In FIG. 2A the sinuous annular member 12D is generally sinusoidal, as is also shown in FIG. 4A; in FIG. 4D it is triangular; and in FIG. 4C there are upper and lower connected sinuous U-shaped sections formed by a straight piece.

Obviously, the choice for a geometric shape as well as the material for the annular member will depend on particular needs of a given design. Therefore, said shape and material may be other than those described and illustrated herein, which are intended to be exemplary only.

One important advantage from the use of the object of the invention is the maintenance of a lubricating oil film on the cylinder wall due to the prevention of the shearing action by the compression rings, which in the prior art are urged against the cylinder wall by the build-up of carbon particles in the ring grooves.

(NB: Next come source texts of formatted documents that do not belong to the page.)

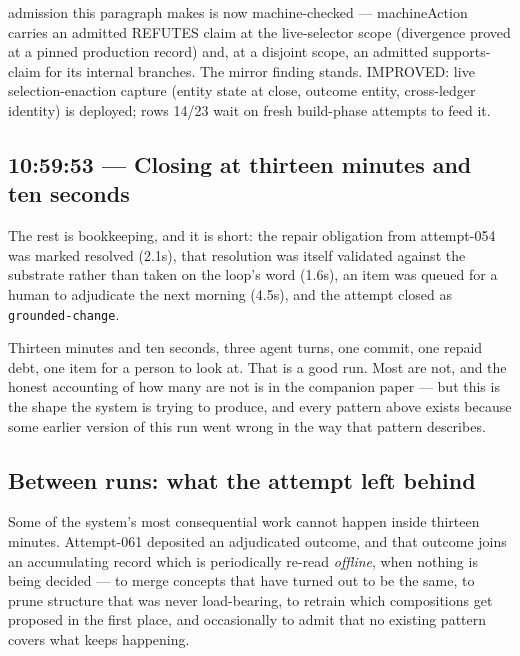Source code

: {admission this paragraph makes is now machine-checked --- machineAction
carries an admitted REFUTES claim at the live-selector scope (divergence
proved at a pinned production record) and, at a disjoint scope, an
admitted supports-claim for its internal branches. The mirror finding
stands. IMPROVED: live selection-enaction capture (entity state at close,
outcome entity, cross-ledger identity) is deployed; rows 14/23 wait on
fresh build-phase attempts to feed it.}

\subsection*{10:59:53 --- Closing at thirteen minutes and ten seconds}

The rest is bookkeeping, and it is short: the repair obligation from
attempt-054 was marked resolved (2.1s), that resolution was itself validated
against the substrate rather than taken on the loop's word (1.6s), an item was
queued for a human to adjudicate the next morning (4.5s), and the attempt closed
as \texttt{grounded-change}.

Thirteen minutes and ten seconds, three agent turns, one commit, one repaid debt, one item for a
person to look at.  That is a good run.  Most are not, and the honest accounting
of how many are not is in the companion paper --- but this is the shape the
system is trying to produce, and every pattern above exists because some earlier
version of this run went wrong in the way that pattern describes.

\subsection*{Between runs: what the attempt left behind}

Some of the system's most consequential work cannot happen inside thirteen
minutes.  Attempt-061 deposited an adjudicated outcome, and that outcome joins
an accumulating record which is periodically re-read \emph{offline}, when
nothing is being decided --- to merge concepts that have turned out to be the
same, to prune structure that was never load-bearing, to retrain which
compositions get proposed in the first place, and occasionally to admit that no
existing pattern covers what keeps happening.

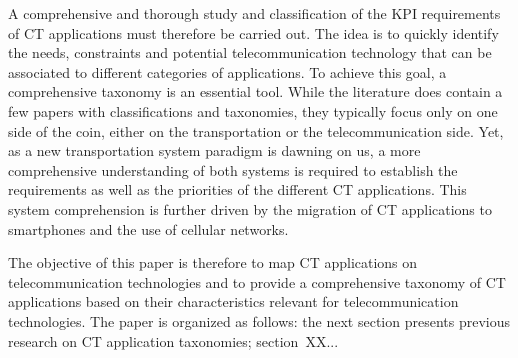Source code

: A comprehensive and thorough study and classification of the \acrshort{KPI} requirements of \acrshort{CT} applications must therefore be carried out. The idea is to quickly identify the needs, constraints and potential telecommunication technology that can be associated to different categories of applications. To achieve this goal, a comprehensive taxonomy is an essential tool. While the literature does contain a few papers with classifications and taxonomies, they typically focus only on one side of the coin, either on the transportation or the telecommunication side. Yet, as a new transportation system paradigm is dawning on us, a more comprehensive understanding of both systems is required to establish the requirements as well as the priorities of the different \acrshort{CT} applications. This system comprehension is further driven by the migration of \acrshort{CT} applications to smartphones and the use of cellular networks.

The objective of this paper is therefore to map \acrshort{CT} applications on telecommunication technologies and to provide a comprehensive taxonomy of \acrshort{CT} applications based on their characteristics relevant for telecommunication technologies. The paper is organized as follows: the next section presents previous research on \acrshort{CT} application taxonomies; section~XX...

Thus, the presence of a permanent oil film to prevent a piston-to-cylinder wall contact provides a longer service life of the engine. Another advantage of the invention is that the action of the annular member is self-adjusting, i.e., the higher the engine speed, the higher the crumbling action of the annular member.

Claims

1. A carbon build-up prevention means for a piston of an internal combustion engine having a compression ring groove in the outer wall thereof, the ring groove having an upper and lower and a rear wall and a compression ring in the compression groove at its rear wall, the buildup prevention means comprising an annular ring having a profile along the piston longitudinal axis which alternates around its circumference in up and down directions relative to the upper and lower walls of the compression ring groove, the distance of the height between the extremities of the annular ring profile being less than the distance between the compression ring groove upper and lower walls and the annular ring inner surface normally being spaced from the outer face of the compression ring, movement of and force applied on the piston moving the annular ring and causing it to be displaced so that the extremities of its profile engage the compression ring groove walls.

2. The means of claim 1, wherein said annular ring has a sinuous longitudinal profile.

3. The means of claim 1 wherein the annular ring profile has triangular shaped alternations.

4. The means of claim 1 wherein the annular ring profile has connected alternating sinuous shaped and straight sections.

5. The means of claim 1 wherein the front face of the annular ring extends out of the compression ring groove to be able to engage the wall of the cylinder in which the piston is to be reciprocated.

6. The means of claim 5 wherein said annular ring has a sinuous longitudinal profile.

7. The means of claim 5 wherein the annular ring profile has triangular shaped alternations.

8. The means of claim 5 wherein the annular ring profile has connected alternating sinuous shaped and straight sections.